How To Be a Great Nurse Leader

This is a guest post from one of our amazing NurseGrid Ambassadors, Ellyn Wirth, BSN, RN. Find her on Twitter or LinkedIn.

Being a great nurse leader isn’t something you do; it’s something you are. And effective management style has a big impact on nurse retention. As a nurse and a leader one must be hardworking, compassionate, organized, and in control, leading by example and not just with words.

Nurse leaders can play many different roles. The nurse leader might be an educator, a preceptor, a clinical leader, a charge nurse, a manager, an administrator, a director, or a CNO. A nurse with less experience can even find him or herself acting as a leader. Nursing is a second career for me. In my year and a half of nursing I’ve worked in the ER, where I experience countless codes and traumas and have had a hand in helping to save the lives of patients of all different ages and backgrounds. Currently I work on a vascular thoracic surgical ICU stepdown floor in a very large, busy hospital. Newer nurses often come to me with questions or for advice, and I’m always glad to help. I can’t wait to become a preceptor and hopefully someday a charge nurse. I’m very passionate about nursing and patient education, and I plan to get my master’s degree and continue to advance my career.

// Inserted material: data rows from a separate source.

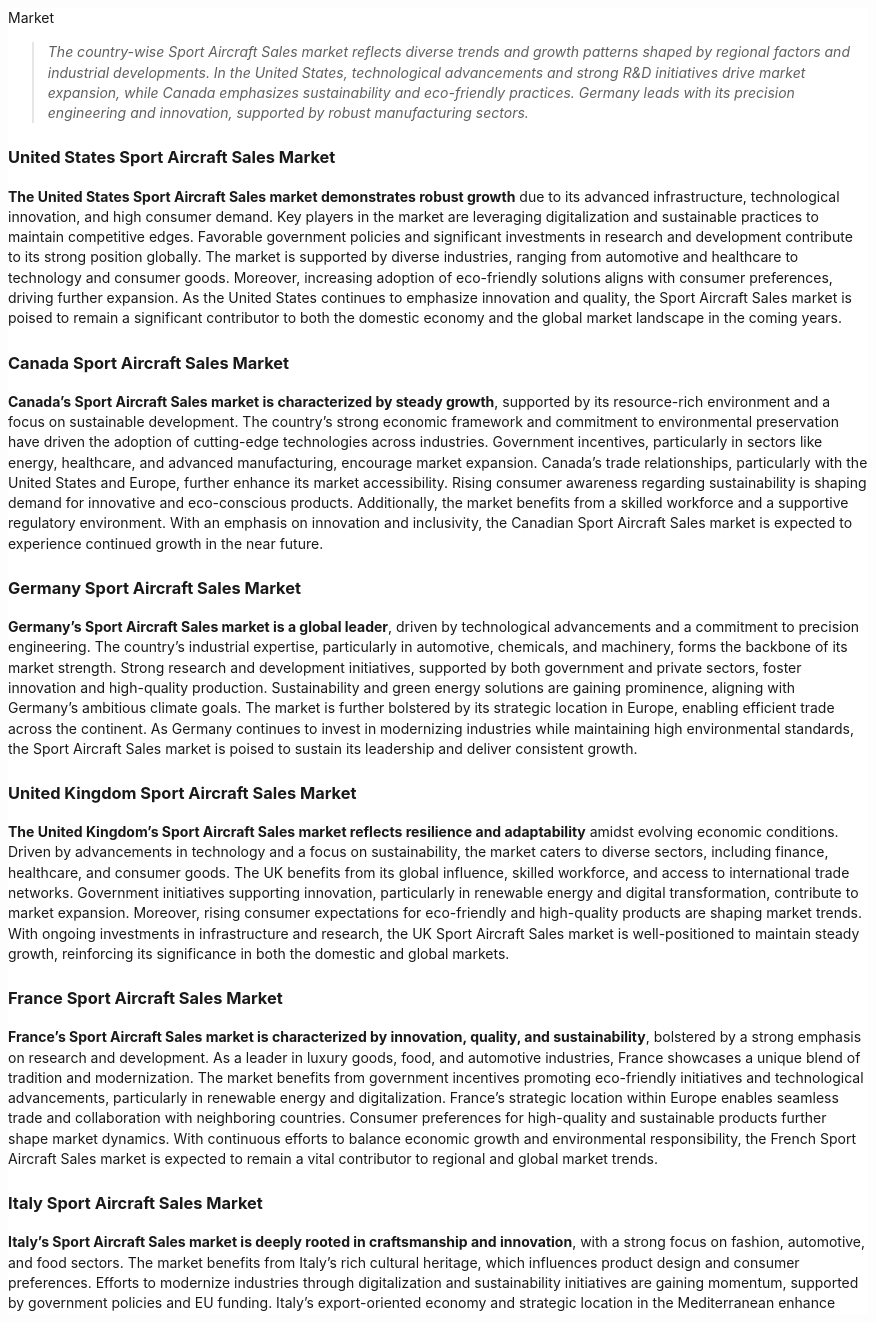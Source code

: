 Market<br /></span></h1><blockquote><p><em><span class="">The country-wise Sport Aircraft Sales market reflects diverse trends and growth patterns shaped by regional factors and industrial developments. In the United States, technological advancements and strong R&amp;D initiatives drive market expansion, while Canada emphasizes sustainability and eco-friendly practices. Germany leads with its precision engineering and innovation, supported by robust manufacturing sectors.</span></em></p></blockquote><h3><strong>United States Sport Aircraft Sales Market</strong></h3><p><strong>The United States Sport Aircraft Sales market demonstrates robust growth</strong> due to its advanced infrastructure, technological innovation, and high consumer demand. Key players in the market are leveraging digitalization and sustainable practices to maintain competitive edges. Favorable government policies and significant investments in research and development contribute to its strong position globally. The market is supported by diverse industries, ranging from automotive and healthcare to technology and consumer goods. Moreover, increasing adoption of eco-friendly solutions aligns with consumer preferences, driving further expansion. As the United States continues to emphasize innovation and quality, the Sport Aircraft Sales market is poised to remain a significant contributor to both the domestic economy and the global market landscape in the coming years.</p><h3><strong>Canada Sport Aircraft Sales Market</strong></h3><p><strong>Canada&rsquo;s Sport Aircraft Sales market is characterized by steady growth</strong>, supported by its resource-rich environment and a focus on sustainable development. The country&rsquo;s strong economic framework and commitment to environmental preservation have driven the adoption of cutting-edge technologies across industries. Government incentives, particularly in sectors like energy, healthcare, and advanced manufacturing, encourage market expansion. Canada&rsquo;s trade relationships, particularly with the United States and Europe, further enhance its market accessibility. Rising consumer awareness regarding sustainability is shaping demand for innovative and eco-conscious products. Additionally, the market benefits from a skilled workforce and a supportive regulatory environment. With an emphasis on innovation and inclusivity, the Canadian Sport Aircraft Sales market is expected to experience continued growth in the near future.</p><h3><strong>Germany Sport Aircraft Sales Market</strong></h3><p><strong>Germany&rsquo;s Sport Aircraft Sales market is a global leader</strong>, driven by technological advancements and a commitment to precision engineering. The country&rsquo;s industrial expertise, particularly in automotive, chemicals, and machinery, forms the backbone of its market strength. Strong research and development initiatives, supported by both government and private sectors, foster innovation and high-quality production. Sustainability and green energy solutions are gaining prominence, aligning with Germany&rsquo;s ambitious climate goals. The market is further bolstered by its strategic location in Europe, enabling efficient trade across the continent. As Germany continues to invest in modernizing industries while maintaining high environmental standards, the Sport Aircraft Sales market is poised to sustain its leadership and deliver consistent growth.</p><h3><strong>United Kingdom Sport Aircraft Sales Market</strong></h3><p><strong>The United Kingdom&rsquo;s Sport Aircraft Sales market reflects resilience and adaptability</strong> amidst evolving economic conditions. Driven by advancements in technology and a focus on sustainability, the market caters to diverse sectors, including finance, healthcare, and consumer goods. The UK benefits from its global influence, skilled workforce, and access to international trade networks. Government initiatives supporting innovation, particularly in renewable energy and digital transformation, contribute to market expansion. Moreover, rising consumer expectations for eco-friendly and high-quality products are shaping market trends. With ongoing investments in infrastructure and research, the UK Sport Aircraft Sales market is well-positioned to maintain steady growth, reinforcing its significance in both the domestic and global markets.</p><h3><strong>France Sport Aircraft Sales Market</strong></h3><p><strong>France&rsquo;s Sport Aircraft Sales market is characterized by innovation, quality, and sustainability</strong>, bolstered by a strong emphasis on research and development. As a leader in luxury goods, food, and automotive industries, France showcases a unique blend of tradition and modernization. The market benefits from government incentives promoting eco-friendly initiatives and technological advancements, particularly in renewable energy and digitalization. France&rsquo;s strategic location within Europe enables seamless trade and collaboration with neighboring countries. Consumer preferences for high-quality and sustainable products further shape market dynamics. With continuous efforts to balance economic growth and environmental responsibility, the French Sport Aircraft Sales market is expected to remain a vital contributor to regional and global market trends.</p><h3><strong>Italy Sport Aircraft Sales Market</strong></h3><p><strong>Italy&rsquo;s Sport Aircraft Sales market is deeply rooted in craftsmanship and innovation</strong>, with a strong focus on fashion, automotive, and food sectors. The market benefits from Italy&rsquo;s rich cultural heritage, which influences product design and consumer preferences. Efforts to modernize industries through digitalization and sustainability initiatives are gaining momentum, supported by government policies and EU funding. Italy&rsquo;s export-oriented economy and strategic location in the Mediterranean enhance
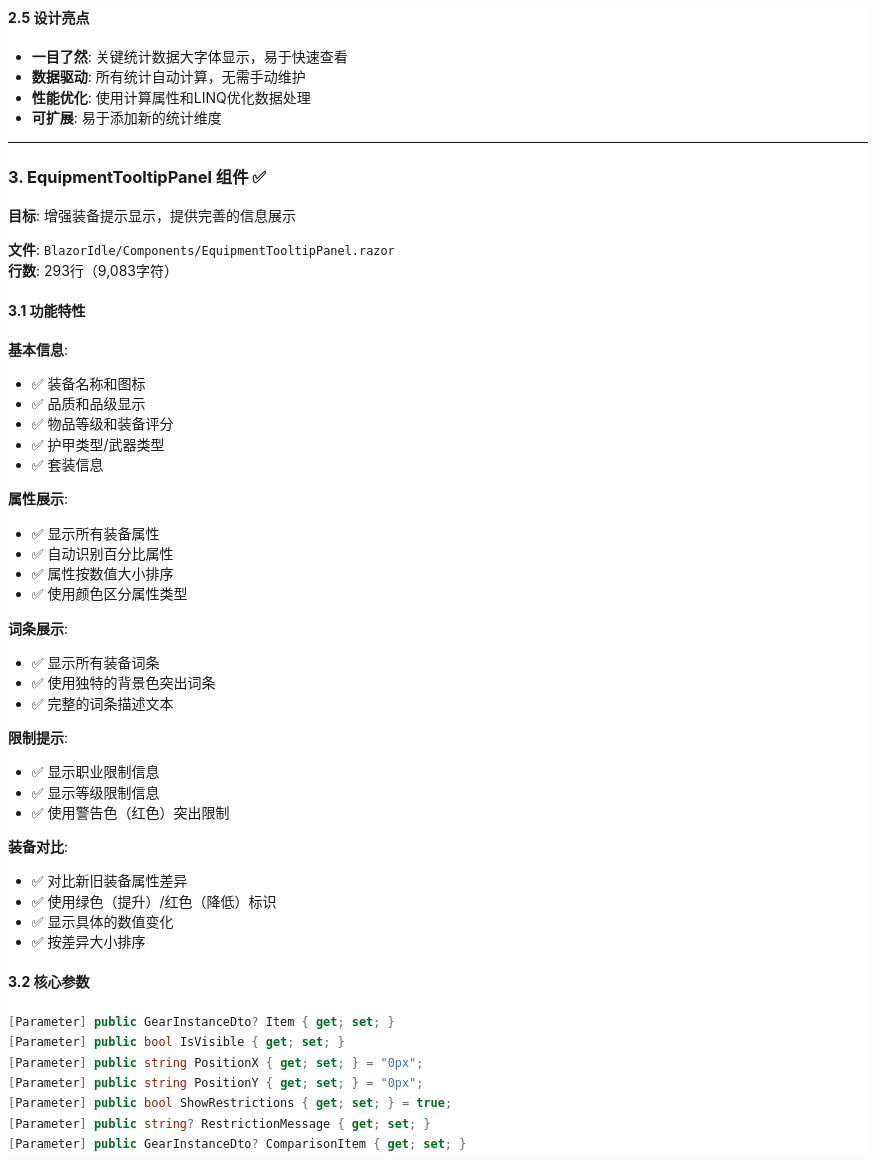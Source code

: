 #### 2.5 设计亮点

- **一目了然**: 关键统计数据大字体显示，易于快速查看
- **数据驱动**: 所有统计自动计算，无需手动维护
- **性能优化**: 使用计算属性和LINQ优化数据处理
- **可扩展**: 易于添加新的统计维度

---

### 3. EquipmentTooltipPanel 组件 ✅

**目标**: 增强装备提示显示，提供完善的信息展示

**文件**: `BlazorIdle/Components/EquipmentTooltipPanel.razor`  
**行数**: 293行（9,083字符）

#### 3.1 功能特性

**基本信息**:
- ✅ 装备名称和图标
- ✅ 品质和品级显示
- ✅ 物品等级和装备评分
- ✅ 护甲类型/武器类型
- ✅ 套装信息

**属性展示**:
- ✅ 显示所有装备属性
- ✅ 自动识别百分比属性
- ✅ 属性按数值大小排序
- ✅ 使用颜色区分属性类型

**词条展示**:
- ✅ 显示所有装备词条
- ✅ 使用独特的背景色突出词条
- ✅ 完整的词条描述文本

**限制提示**:
- ✅ 显示职业限制信息
- ✅ 显示等级限制信息
- ✅ 使用警告色（红色）突出限制

**装备对比**:
- ✅ 对比新旧装备属性差异
- ✅ 使用绿色（提升）/红色（降低）标识
- ✅ 显示具体的数值变化
- ✅ 按差异大小排序

#### 3.2 核心参数

```csharp
[Parameter] public GearInstanceDto? Item { get; set; }
[Parameter] public bool IsVisible { get; set; }
[Parameter] public string PositionX { get; set; } = "0px";
[Parameter] public string PositionY { get; set; } = "0px";
[Parameter] public bool ShowRestrictions { get; set; } = true;
[Parameter] public string? RestrictionMessage { get; set; }
[Parameter] public GearInstanceDto? ComparisonItem { get; set; }
```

For those interested in nursing leadership, be confident and don’t be afraid to emerge as a nurse leader early on in your career. Here are some more tips on how to be a great nurse leader from my own experience both being led by others as a new nurse and leading and giving advice myself:

Nursing staff engagement

  1. Be a great team player. A nurse leader needs to have charisma and the ability to get along with all types of people. In the nursing profession you’ll work with people of all races, religions, socioeconomic backgrounds, sexual orientations, and genders. Have an open mind and be nonjudgmental; a leader can’t discriminate against anyone or play favorites.
  2. Stay educated. Make sure to advance your own education while encouraging your staff and colleagues to continue their own education in the field as well. Stay up to date on the most current evidence-based practice and research so you can be a resource for your nurses.
  3. Be flexible and adaptable. You definitely can’t be afraid of or unwilling to change. In nursing and healthcare anything can change at any moment. Be creative in the way you approach things and use all available resources to solve any problems. You can be compassionate and empathize with patients and staff, but you also must keep your emotions in check. Stability is crucial in this field, especially for nurse leaders.
  4. Be dedicated to your role. Be dedicated to nursing, leadership, and your staff and colleagues. You play a vital role in supporting your staff, colleagues, and fellow leaders and administrators. Encouragement and engagement is vital to keeping morale high, and your staff will know if you’re not being genuine. A positive leader will create a positive, cohesive team dynamic.
  5. Be confident. You need to be able to analyze a situation and make solid decisions, often in a quick, high pressure situation. Good communication is key among all nurses, including nurse leaders. Nursing staff will look to their leaders for constant guidance and direction.
  6. Model with your actions, not just your words. You can set the tone and raise the bar of the unit, so as a leader, try to exemplify everything you want a nurse on your unit to be.

Nurse leaders are paving the way for the future of nursing and patient care in America. We need our best, brightest, and strongest to lead the way within nursing–and hopefully help us get more nurses into leadership positions across healthcare, which we desperately need.